Jesus asks us to believe that behind all the mess is the work of a God who truly cares, who adores us and promises to abide with us through the whole project.  He asks us to believe that this chaos we can plainly see coming is not something to be feared, but something to be welcomed.

And then He warns us that if we do welcome the apparent disaster that looms on the horizon, we will be dragged before kings and councils to answer for our hope.  We will be hated for hoping in Him, and not in the patchwork repair in which they are engaged.  We will be flogged for failing to join in the desperate attempt to build sandbag walls against the hurricane our own sin has unleashed.  Some of us will even be put to death.

But He promises also that when the time comes for us to give an account of ourselves, to explain why we are not afraid, that He will give us incontrovertible wisdom.

I see nowadays what the heart of that wisdom is.  It has taken me 52 years to come to this realization, but the bedrock of God’s goodness is all the wisdom I require.  I will still have moments when my heart threatens to grow faint, but I can come back to that goodness and find shelter there.  So can you.

We spend so little time devoted to knowing God in His goodness that it is hard to say this.  Perhaps even harder to hear it.  But the God who created you and me is going to create a new heaven and a new earth for us.  (Yes, that’s right, even a new heaven!)  And nothing that has been touched by the stain of sin will remain in it.  No death, no sickness, no sadness.  But that means that everything built by human strength must first be allowed to crumble.

Through it all, we have His goodness on which to stand.  The Riches He holds in store for us are all present to us as we rest in His goodness.  As we trust in the One who is working in us, the noise and filth fade, and He quiets our spirits.

Rest in Him.

Jeff

3 Responses

  1. Oh, and so that you understand that I really don’t have any objection to money in itself… You know that Bloomberg screen most investment folks have in their offices? A friend of mine invented it.

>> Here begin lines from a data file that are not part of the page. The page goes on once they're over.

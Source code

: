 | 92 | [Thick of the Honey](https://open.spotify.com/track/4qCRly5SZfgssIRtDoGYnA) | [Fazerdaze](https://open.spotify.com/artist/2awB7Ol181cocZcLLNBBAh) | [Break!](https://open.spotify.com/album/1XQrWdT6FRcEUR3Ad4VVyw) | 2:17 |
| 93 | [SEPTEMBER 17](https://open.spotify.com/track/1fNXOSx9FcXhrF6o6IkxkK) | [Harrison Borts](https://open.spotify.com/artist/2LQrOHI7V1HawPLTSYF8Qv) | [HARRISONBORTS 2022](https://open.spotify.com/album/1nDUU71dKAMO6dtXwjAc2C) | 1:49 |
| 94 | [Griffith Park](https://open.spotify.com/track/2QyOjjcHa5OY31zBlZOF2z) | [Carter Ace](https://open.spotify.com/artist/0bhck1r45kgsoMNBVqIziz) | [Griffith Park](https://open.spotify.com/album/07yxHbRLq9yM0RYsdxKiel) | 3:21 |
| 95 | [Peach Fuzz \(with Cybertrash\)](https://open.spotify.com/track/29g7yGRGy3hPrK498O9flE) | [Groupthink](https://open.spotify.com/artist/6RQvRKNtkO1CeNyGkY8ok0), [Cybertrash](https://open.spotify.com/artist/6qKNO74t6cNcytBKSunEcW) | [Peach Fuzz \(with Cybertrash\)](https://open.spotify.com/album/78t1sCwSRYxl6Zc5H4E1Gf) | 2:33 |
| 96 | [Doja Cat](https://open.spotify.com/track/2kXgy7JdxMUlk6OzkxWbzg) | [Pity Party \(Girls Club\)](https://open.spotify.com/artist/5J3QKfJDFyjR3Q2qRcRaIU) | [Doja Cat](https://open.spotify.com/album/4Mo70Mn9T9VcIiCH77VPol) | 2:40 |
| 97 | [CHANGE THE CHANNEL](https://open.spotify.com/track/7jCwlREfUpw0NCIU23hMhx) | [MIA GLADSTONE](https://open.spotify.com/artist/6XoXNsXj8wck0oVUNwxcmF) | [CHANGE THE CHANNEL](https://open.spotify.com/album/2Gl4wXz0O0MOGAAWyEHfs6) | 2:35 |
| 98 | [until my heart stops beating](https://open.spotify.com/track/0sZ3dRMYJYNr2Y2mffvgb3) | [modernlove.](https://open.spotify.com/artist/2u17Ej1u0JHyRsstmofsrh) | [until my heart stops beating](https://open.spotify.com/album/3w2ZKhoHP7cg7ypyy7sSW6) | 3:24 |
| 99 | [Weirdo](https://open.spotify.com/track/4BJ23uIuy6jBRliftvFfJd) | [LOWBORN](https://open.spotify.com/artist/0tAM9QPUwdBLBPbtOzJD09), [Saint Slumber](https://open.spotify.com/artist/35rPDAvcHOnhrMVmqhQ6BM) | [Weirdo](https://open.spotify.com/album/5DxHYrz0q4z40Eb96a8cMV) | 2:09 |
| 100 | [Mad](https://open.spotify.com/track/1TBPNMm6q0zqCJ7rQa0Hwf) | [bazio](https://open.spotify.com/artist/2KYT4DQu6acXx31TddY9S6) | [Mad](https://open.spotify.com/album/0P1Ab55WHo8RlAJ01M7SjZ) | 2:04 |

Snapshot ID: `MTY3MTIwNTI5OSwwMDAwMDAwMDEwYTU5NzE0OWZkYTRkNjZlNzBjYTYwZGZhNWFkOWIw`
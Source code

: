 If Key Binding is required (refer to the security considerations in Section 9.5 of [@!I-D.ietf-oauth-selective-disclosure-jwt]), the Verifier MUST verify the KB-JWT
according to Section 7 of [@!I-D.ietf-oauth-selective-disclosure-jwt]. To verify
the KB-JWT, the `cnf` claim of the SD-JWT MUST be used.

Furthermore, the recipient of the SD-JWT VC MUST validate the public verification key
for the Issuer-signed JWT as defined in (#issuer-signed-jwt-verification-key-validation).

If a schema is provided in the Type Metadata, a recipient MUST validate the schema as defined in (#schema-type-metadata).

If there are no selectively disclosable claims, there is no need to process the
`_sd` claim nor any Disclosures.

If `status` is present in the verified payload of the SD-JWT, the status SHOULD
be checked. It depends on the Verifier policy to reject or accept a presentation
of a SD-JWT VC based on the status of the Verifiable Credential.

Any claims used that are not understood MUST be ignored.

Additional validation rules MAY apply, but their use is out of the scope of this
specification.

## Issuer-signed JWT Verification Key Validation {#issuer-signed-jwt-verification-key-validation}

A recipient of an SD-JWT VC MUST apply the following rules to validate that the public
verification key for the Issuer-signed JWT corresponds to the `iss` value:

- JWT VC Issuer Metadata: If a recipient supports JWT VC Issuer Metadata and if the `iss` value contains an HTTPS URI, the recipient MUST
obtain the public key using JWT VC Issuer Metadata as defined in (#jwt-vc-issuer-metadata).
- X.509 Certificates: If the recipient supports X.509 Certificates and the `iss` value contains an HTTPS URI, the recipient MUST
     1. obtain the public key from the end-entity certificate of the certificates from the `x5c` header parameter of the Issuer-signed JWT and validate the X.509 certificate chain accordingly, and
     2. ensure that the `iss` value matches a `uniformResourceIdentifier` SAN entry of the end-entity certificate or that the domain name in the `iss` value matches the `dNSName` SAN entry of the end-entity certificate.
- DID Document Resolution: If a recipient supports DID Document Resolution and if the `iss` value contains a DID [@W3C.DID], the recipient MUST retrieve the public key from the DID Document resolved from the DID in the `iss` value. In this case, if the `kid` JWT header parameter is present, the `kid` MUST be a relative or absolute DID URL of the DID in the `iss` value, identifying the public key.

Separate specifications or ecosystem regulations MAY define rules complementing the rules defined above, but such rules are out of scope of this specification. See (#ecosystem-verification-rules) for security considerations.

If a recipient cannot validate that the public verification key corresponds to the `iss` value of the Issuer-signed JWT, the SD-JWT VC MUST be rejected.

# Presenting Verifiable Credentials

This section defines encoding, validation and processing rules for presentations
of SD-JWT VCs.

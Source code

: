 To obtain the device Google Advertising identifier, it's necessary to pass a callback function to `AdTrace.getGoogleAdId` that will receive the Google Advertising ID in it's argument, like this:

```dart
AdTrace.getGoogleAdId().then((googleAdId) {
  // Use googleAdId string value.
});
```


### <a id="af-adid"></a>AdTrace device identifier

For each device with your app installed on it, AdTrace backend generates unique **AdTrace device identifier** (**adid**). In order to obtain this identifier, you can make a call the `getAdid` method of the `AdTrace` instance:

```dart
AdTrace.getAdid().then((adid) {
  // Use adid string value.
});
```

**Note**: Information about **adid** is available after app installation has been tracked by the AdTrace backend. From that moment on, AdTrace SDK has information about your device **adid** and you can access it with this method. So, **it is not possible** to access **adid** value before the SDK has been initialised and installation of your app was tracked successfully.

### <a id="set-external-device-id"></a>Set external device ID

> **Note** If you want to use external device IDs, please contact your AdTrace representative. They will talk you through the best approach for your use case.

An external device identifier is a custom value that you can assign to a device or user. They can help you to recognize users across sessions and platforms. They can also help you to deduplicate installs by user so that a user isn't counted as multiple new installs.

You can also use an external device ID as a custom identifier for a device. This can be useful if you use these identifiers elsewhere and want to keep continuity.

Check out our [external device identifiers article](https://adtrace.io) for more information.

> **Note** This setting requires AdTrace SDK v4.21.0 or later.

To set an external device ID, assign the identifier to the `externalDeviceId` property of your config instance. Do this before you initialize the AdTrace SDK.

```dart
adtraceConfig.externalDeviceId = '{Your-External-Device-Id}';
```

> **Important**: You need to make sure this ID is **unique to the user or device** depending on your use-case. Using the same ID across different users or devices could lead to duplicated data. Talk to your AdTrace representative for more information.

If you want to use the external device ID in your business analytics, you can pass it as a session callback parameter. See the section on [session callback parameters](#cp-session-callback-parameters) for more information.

  2. God put us on Earth to make money and prosper, not to be complacent in Him. You Rectory and my home are alike. My late mother and he lousy advisors, namely relatives, priests did nothing for me. She believed that paint always solved the problem. I will settle for my old-time religion and the education which my good elementary and HS teachers gave me. Left-wing colleges and their lousy people did me no good. Start preaching the value of money and how to make it with Bloomberg and Barron’s.

    1. I’m sorry that your mother’s advisors let you (both) down. But I cannot preach a Gospel that isn’t in the Bible. I don’t have any objection to money in itself, but Jesus was pretty clear, we can’t love mammon and God. Jesus didn’t carry money. He didn’t even have enough on him to pay the Temple tax, so he sent Peter to fetch a coin from the mouth of a fish. How can I preach “the value of money?” It’s just not biblical.